Problem description: Could you copy exactly the lines from the start of the records through the one containing "4. Проверьте содержимое", both included, and leave out the pictures?

Exercise data:
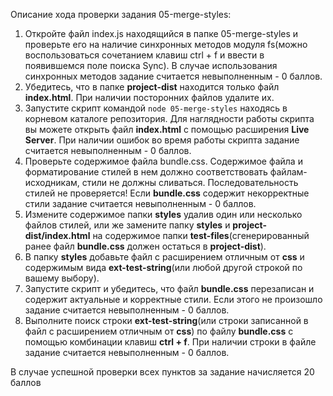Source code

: Описание хода проверки задания 05-merge-styles:

1. Откройте файл index.js находящийся в папке 05-merge-styles и проверьте его на наличие синхронных методов модуля fs(можно воспользоваться сочетанием клавиш ctrl + f и ввести в появившемся поле поиска Sync). В случае использования синхронных методов задание считается невыполненным - 0 баллов.
2. Убедитесь, что в папке **project-dist** находится только файл **index.html**. При наличии посторонних файлов удалите их.
3. Запустите скрипт командой ```node 05-merge-styles``` находясь в корневом каталоге репозитория. Для наглядности работы скрипта вы можете открыть файл **index.html** с помощью расширения **Live Server**. При наличии ошибок во время работы скрипта задание считается невыполненным - 0 баллов.  
4. Проверьте содержимое файла bundle.css. Cодержимое файла и форматирование стилей в нем должно соответствовать файлам-исходникам, стили не должны сливаться. Последовательность стилей не проверяется!   Если **bundle.css** содержит некорректные стили задание считается невыполненным - 0 баллов.
5. Измените содержимое папки **styles** удалив один или несколько файлов стилей, или же замените папку **styles** и **project-dist/index.html** на содержимое папки **test-files**(сгенерированный ранее файл **bundle.css** должен остаться в **project-dist**). 
6. В папку **styles** добавьте файл с расширением отличным от **css** и содержимым вида **ext-test-string**(или любой другой строкой по вашему выбору). 
7. Запустите скрипт и убедитесь, что файл **bundle.css** перезаписан и содержит актуальные и корректные стили. Если этого не произошло задание считается невыполненным - 0 баллов.
8. Выполните поиск строки **ext-test-string**(или строки записанной в файл с расширением отличным от **css**) по файлу **bundle.css** с помощью комбинации клавиш **ctrl + f**. При наличии строки в файле задание считается невыполненным - 0 баллов.

В случае успешной проверки всех пунктов за задание начисляется 20 баллов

The answer:
Source code

: Описание хода проверки задания 05-merge-styles:

1. Откройте файл index.js находящийся в папке 05-merge-styles и проверьте его на наличие синхронных методов модуля fs(можно воспользоваться сочетанием клавиш ctrl + f и ввести в появившемся поле поиска Sync). В случае использования синхронных методов задание считается невыполненным - 0 баллов.
2. Убедитесь, что в папке **project-dist** находится только файл **index.html**. При наличии посторонних файлов удалите их.
3. Запустите скрипт командой ```node 05-merge-styles``` находясь в корневом каталоге репозитория. Для наглядности работы скрипта вы можете открыть файл **index.html** с помощью расширения **Live Server**. При наличии ошибок во время работы скрипта задание считается невыполненным - 0 баллов.  
4. Проверьте содержимое файла bundle.css. Cодержимое файла и форматирование стилей в нем должно соответствовать файлам-исходникам, стили не должны сливаться. Последовательность стилей не проверяется!   Если **bundle.css** содержит некорректные стили задание считается невыполненным - 0 баллов.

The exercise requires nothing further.